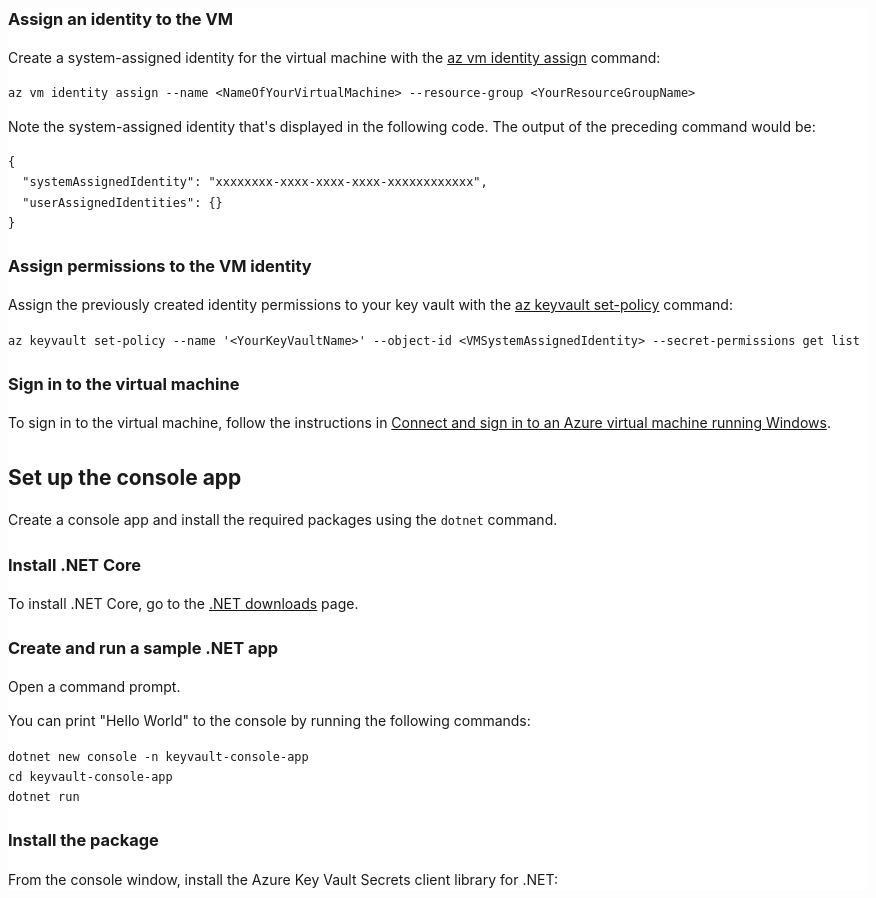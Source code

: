 ### Assign an identity to the VM
Create a system-assigned identity for the virtual machine with the [az vm identity assign](/cli/azure/vm/identity?view=azure-cli-latest#az-vm-identity-assign) command:

```azurecli
az vm identity assign --name <NameOfYourVirtualMachine> --resource-group <YourResourceGroupName>
```

Note the system-assigned identity that's displayed in the following code. The output of the preceding command would be: 

```output
{
  "systemAssignedIdentity": "xxxxxxxx-xxxx-xxxx-xxxx-xxxxxxxxxxxx",
  "userAssignedIdentities": {}
}
```

### Assign permissions to the VM identity
Assign the previously created identity permissions to your key vault with the [az keyvault set-policy](/cli/azure/keyvault?view=azure-cli-latest#az-keyvault-set-policy) command:

```azurecli
az keyvault set-policy --name '<YourKeyVaultName>' --object-id <VMSystemAssignedIdentity> --secret-permissions get list
```

### Sign in to the virtual machine

To sign in to the virtual machine, follow the instructions in [Connect and sign in to an Azure virtual machine running Windows](../../virtual-machines/windows/connect-logon.md).

## Set up the console app

Create a console app and install the required packages using the `dotnet` command.

### Install .NET Core

To install .NET Core, go to the [.NET downloads](https://www.microsoft.com/net/download) page.

### Create and run a sample .NET app

Open a command prompt.

You can print "Hello World" to the console by running the following commands:

```console
dotnet new console -n keyvault-console-app
cd keyvault-console-app
dotnet run
```

### Install the package

From the console window, install the Azure Key Vault Secrets client library for .NET:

# # # #

**PROMPT**
Each line above where the word "with" occurs should be returned in full.

**OUTPUT**
Create a system-assigned identity for the virtual machine with the [az vm identity assign](/cli/azure/vm/identity?view=azure-cli-latest#az-vm-identity-assign) command:
Assign the previously created identity permissions to your key vault with the [az keyvault set-policy](/cli/azure/keyvault?view=azure-cli-latest#az-keyvault-set-policy) command:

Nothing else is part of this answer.